(Beginning of LISTED RECORDS)

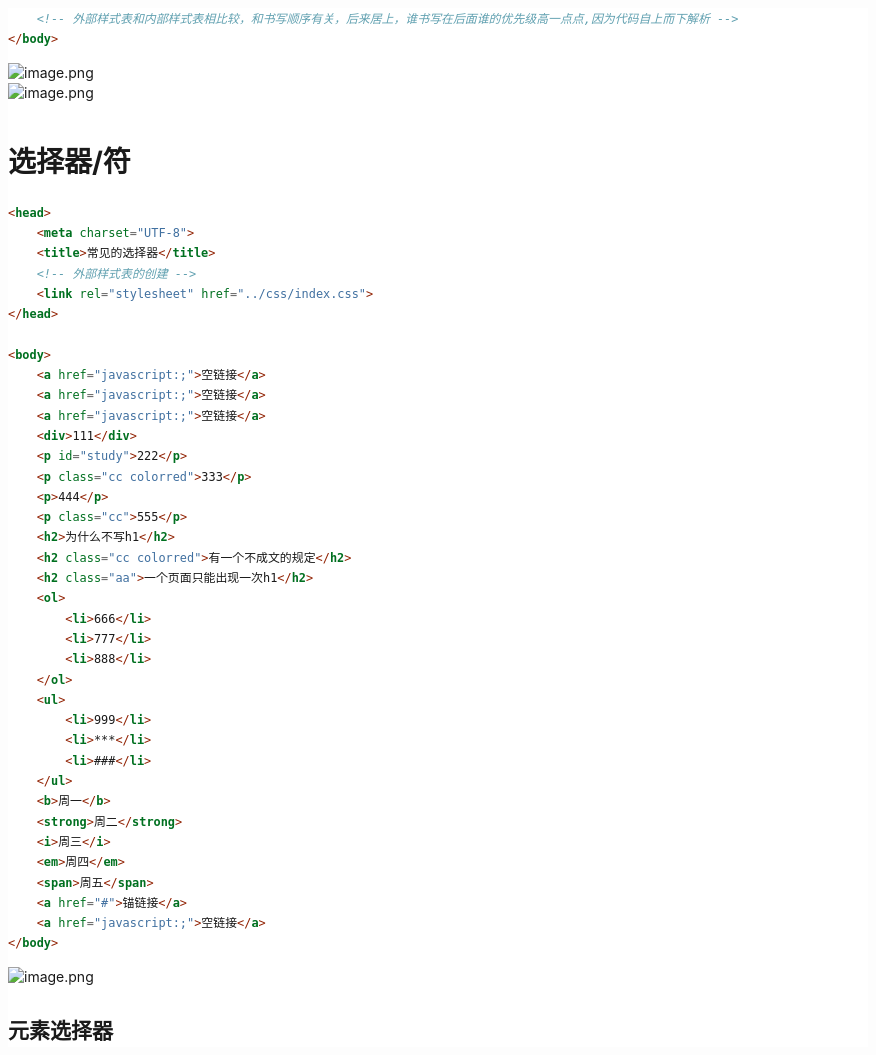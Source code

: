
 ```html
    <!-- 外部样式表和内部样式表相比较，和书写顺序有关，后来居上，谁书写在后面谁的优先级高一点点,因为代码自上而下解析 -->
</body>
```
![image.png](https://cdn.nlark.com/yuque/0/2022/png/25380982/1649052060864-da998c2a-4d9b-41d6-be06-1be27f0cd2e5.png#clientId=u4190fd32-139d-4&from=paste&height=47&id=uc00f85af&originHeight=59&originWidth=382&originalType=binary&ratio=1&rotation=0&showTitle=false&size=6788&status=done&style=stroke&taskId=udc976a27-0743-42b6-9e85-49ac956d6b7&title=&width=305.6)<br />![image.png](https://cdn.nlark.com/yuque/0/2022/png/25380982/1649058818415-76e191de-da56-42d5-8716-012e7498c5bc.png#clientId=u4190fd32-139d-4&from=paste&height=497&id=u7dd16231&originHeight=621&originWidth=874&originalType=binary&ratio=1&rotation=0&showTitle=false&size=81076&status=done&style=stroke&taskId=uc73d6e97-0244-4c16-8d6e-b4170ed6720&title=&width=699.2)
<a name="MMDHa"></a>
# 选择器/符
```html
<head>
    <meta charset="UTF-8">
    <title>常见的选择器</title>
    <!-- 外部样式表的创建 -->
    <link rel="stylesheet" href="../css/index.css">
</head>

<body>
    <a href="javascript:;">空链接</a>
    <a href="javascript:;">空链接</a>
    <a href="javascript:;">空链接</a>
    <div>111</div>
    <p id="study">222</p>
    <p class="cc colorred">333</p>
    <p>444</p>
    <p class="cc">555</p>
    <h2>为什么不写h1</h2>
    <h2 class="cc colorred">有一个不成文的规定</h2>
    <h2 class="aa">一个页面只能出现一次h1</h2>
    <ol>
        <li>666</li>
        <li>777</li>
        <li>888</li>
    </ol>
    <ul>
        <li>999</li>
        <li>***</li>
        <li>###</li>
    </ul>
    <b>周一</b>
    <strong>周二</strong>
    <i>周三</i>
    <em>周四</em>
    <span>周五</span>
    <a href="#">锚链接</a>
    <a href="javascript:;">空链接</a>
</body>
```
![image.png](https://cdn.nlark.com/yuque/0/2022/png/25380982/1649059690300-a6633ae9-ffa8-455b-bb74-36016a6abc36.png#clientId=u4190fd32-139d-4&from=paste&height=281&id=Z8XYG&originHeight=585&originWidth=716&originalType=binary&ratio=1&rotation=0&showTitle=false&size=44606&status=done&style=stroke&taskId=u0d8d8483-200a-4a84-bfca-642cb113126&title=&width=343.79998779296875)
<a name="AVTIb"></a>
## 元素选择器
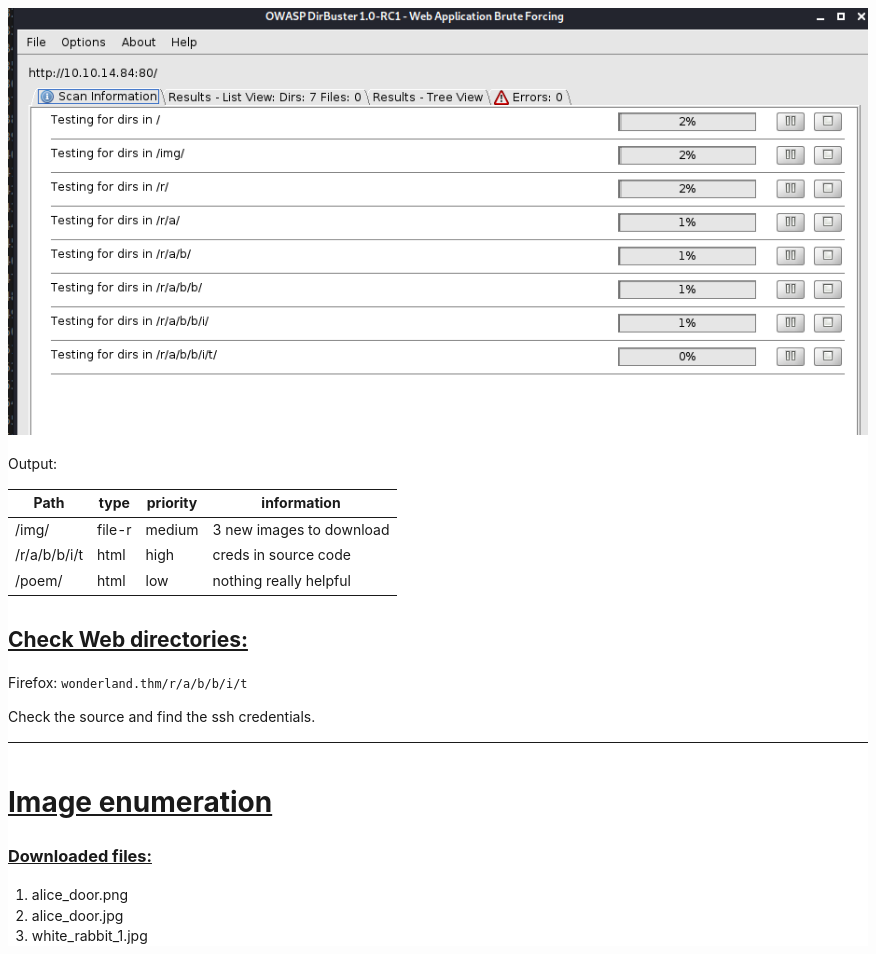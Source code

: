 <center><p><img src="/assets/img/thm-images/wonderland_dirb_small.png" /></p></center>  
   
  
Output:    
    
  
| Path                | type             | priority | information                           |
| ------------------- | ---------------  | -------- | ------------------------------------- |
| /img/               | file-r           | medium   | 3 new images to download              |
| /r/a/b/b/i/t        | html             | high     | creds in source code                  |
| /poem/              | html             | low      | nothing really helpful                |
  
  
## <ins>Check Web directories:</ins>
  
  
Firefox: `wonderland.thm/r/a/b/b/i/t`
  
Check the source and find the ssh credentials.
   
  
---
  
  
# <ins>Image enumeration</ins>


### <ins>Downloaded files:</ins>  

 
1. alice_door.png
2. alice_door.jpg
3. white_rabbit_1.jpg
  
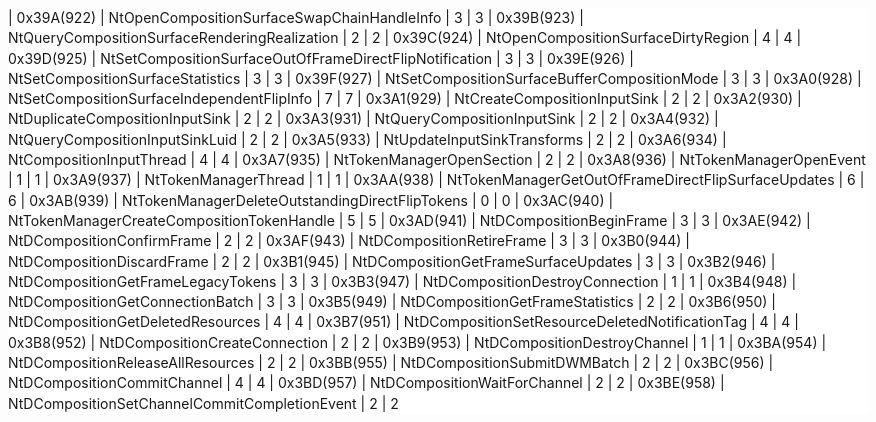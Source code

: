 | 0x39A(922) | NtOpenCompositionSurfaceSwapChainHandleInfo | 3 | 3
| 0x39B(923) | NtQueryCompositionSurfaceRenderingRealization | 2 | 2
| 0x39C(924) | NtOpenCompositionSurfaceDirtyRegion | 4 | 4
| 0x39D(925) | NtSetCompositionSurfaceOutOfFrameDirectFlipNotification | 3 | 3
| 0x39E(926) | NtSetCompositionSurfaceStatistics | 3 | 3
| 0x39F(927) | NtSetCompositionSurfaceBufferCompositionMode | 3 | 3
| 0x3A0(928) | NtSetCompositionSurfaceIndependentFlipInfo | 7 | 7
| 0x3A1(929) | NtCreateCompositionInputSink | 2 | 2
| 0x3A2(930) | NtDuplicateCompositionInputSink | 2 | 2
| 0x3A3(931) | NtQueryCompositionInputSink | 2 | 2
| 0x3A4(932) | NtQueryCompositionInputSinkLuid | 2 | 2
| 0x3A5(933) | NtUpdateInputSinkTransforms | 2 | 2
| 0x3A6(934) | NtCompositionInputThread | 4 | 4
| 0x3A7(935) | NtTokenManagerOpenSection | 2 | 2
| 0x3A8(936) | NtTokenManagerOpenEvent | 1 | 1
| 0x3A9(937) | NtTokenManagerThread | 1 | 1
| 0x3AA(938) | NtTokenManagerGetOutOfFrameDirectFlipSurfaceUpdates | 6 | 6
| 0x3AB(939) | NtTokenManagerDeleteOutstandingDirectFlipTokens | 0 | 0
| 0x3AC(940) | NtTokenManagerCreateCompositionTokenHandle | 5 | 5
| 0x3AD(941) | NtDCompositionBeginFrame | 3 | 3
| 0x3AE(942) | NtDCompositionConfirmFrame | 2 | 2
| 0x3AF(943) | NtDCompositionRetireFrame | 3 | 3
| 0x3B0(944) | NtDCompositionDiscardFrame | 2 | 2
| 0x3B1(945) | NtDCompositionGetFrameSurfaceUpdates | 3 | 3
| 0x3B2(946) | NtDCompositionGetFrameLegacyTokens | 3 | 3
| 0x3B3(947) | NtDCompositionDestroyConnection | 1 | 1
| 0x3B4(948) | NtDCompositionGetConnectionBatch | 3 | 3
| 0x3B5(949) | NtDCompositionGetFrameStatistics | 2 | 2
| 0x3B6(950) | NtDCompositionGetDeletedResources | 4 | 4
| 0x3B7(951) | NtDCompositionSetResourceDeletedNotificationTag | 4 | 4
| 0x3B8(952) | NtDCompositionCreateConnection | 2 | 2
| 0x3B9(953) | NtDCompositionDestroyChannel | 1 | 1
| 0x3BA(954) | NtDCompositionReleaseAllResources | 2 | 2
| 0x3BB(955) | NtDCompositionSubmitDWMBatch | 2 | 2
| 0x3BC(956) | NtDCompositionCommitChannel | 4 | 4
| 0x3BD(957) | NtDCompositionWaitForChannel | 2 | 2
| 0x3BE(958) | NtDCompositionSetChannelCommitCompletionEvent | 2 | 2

(End of LISTED RECORDS)
(Beginning of LISTED RECORDS)

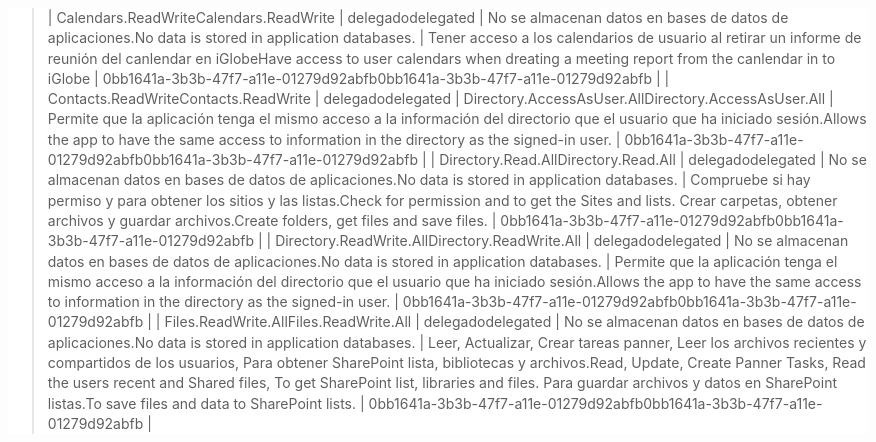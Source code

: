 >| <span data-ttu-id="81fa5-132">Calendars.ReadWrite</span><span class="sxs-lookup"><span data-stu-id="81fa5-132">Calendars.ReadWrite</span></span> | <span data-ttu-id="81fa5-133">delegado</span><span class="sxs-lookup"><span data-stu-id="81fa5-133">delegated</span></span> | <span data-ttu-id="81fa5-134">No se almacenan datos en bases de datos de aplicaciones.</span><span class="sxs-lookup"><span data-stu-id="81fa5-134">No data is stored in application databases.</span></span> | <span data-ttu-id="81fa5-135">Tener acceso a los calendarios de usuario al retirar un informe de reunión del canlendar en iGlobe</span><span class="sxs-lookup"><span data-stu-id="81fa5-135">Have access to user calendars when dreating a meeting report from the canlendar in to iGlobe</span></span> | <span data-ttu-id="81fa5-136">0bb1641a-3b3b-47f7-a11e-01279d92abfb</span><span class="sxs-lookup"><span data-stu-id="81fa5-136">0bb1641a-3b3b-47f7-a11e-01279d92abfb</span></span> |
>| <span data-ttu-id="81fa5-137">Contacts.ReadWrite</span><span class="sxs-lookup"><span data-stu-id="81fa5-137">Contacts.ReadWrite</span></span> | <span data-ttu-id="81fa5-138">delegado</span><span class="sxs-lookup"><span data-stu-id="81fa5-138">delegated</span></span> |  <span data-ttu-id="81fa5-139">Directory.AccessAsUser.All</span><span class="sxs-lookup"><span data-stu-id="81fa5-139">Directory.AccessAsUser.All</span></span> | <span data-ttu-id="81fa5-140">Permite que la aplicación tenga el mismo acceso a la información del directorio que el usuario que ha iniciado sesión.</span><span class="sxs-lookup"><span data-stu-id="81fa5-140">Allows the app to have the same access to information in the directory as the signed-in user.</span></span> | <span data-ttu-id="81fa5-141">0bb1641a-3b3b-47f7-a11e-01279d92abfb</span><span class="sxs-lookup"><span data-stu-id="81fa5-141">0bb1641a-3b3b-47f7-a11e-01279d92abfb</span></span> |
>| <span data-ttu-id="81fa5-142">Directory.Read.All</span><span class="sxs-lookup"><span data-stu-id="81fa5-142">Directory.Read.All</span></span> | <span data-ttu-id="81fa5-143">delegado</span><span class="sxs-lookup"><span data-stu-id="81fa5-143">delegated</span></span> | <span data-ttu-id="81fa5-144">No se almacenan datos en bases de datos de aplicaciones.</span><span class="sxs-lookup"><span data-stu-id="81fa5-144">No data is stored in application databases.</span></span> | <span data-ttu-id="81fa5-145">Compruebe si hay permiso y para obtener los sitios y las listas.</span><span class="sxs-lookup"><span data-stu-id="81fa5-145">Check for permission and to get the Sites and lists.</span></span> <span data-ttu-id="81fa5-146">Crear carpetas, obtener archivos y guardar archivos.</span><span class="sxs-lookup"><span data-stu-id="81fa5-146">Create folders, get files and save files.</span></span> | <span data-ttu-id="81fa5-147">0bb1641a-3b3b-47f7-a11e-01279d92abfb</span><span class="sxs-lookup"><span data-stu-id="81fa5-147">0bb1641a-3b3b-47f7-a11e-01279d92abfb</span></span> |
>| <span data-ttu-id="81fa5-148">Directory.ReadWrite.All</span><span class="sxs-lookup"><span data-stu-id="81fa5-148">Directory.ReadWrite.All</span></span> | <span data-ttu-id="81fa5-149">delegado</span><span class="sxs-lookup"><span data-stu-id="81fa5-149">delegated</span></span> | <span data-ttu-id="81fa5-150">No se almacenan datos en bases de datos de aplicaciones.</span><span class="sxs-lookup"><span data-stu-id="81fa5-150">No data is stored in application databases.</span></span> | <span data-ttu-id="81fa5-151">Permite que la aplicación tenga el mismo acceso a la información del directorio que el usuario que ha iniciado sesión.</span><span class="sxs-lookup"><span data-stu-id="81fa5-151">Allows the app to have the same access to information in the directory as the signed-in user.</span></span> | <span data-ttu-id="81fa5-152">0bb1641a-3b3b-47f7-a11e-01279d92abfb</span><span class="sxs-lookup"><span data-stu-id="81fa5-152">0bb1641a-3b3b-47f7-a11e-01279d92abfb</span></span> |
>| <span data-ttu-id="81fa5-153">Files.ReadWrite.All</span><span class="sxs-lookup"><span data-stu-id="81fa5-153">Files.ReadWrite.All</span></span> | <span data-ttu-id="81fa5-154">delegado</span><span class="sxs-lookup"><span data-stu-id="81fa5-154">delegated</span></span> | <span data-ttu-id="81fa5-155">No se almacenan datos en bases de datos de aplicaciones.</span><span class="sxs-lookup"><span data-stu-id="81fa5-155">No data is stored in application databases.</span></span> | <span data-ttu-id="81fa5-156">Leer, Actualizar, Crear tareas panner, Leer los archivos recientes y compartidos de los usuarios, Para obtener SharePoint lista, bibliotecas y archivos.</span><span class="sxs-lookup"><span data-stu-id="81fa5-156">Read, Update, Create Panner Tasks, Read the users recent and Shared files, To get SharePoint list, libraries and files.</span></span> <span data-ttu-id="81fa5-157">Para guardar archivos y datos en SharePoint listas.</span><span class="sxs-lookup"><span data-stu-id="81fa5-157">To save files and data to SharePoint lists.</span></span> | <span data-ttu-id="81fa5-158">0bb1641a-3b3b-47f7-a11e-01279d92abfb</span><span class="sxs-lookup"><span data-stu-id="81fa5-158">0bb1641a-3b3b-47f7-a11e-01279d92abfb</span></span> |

(End of LISTED RECORDS)
(Beginning of LISTED RECORDS)

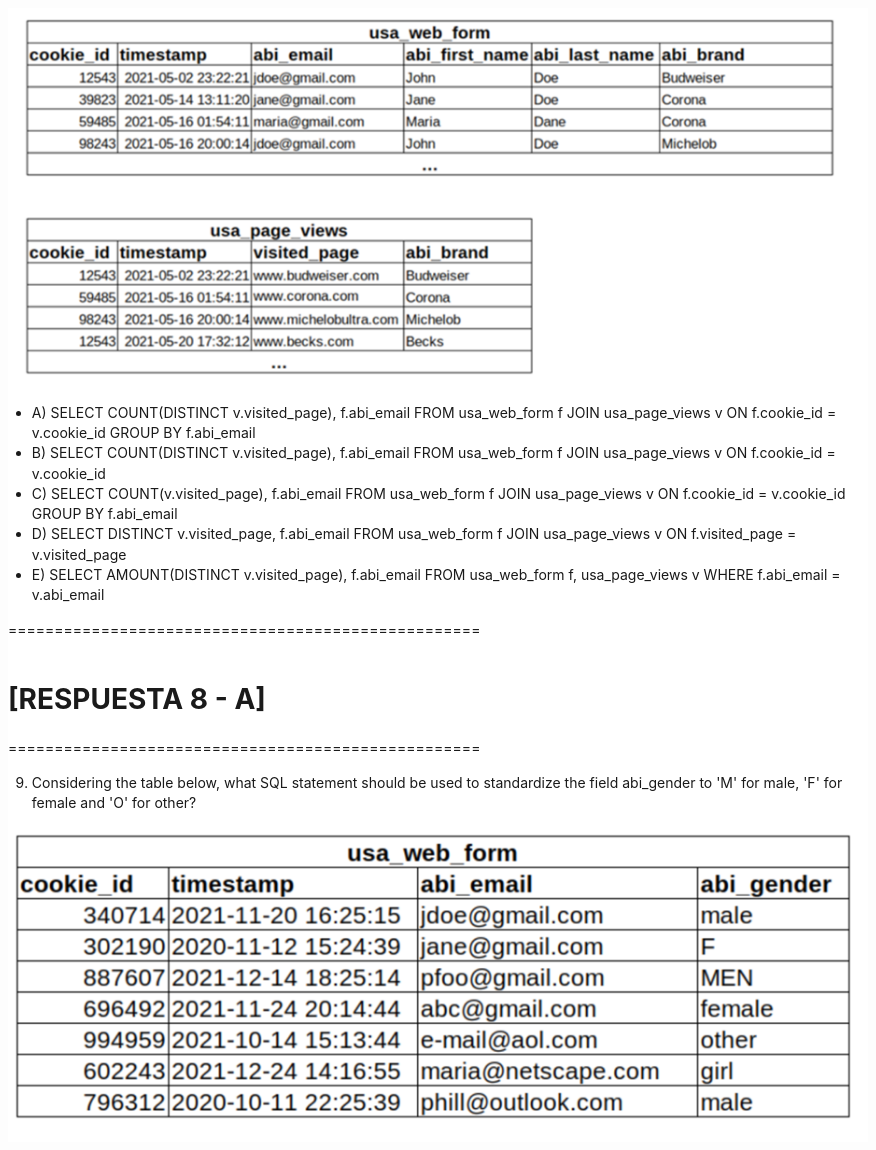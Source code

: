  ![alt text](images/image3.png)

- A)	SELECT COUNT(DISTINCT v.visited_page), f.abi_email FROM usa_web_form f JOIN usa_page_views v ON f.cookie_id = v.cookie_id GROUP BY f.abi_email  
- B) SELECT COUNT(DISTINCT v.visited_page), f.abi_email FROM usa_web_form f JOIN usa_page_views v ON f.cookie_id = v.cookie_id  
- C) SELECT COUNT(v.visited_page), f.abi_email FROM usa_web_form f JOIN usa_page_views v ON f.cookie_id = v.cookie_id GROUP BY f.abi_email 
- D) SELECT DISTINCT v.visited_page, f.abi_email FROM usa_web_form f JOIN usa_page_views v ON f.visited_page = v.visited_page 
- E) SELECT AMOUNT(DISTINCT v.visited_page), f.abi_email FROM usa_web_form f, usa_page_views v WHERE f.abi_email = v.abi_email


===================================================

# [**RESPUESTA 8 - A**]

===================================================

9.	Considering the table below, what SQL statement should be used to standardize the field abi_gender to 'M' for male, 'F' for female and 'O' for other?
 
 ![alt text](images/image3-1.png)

(End of LISTED RECORDS)

▸ **EXERCISE AIM**
Return only the lines between the one holding "NtTokenManagerDeleteOutstandingDirectFlipTokens | 0 | 0" and the one holding "NtDCompositionDestroyConnection | 1 | 1", inclusive, exactly as they appear above.

▸ **REPLY**
| 0x3AB(939) | NtTokenManagerDeleteOutstandingDirectFlipTokens | 0 | 0
| 0x3AC(940) | NtTokenManagerCreateCompositionTokenHandle | 5 | 5
| 0x3AD(941) | NtDCompositionBeginFrame | 3 | 3
| 0x3AE(942) | NtDCompositionConfirmFrame | 2 | 2
| 0x3AF(943) | NtDCompositionRetireFrame | 3 | 3
| 0x3B0(944) | NtDCompositionDiscardFrame | 2 | 2
| 0x3B1(945) | NtDCompositionGetFrameSurfaceUpdates | 3 | 3
| 0x3B2(946) | NtDCompositionGetFrameLegacyTokens | 3 | 3
| 0x3B3(947) | NtDCompositionDestroyConnection | 1 | 1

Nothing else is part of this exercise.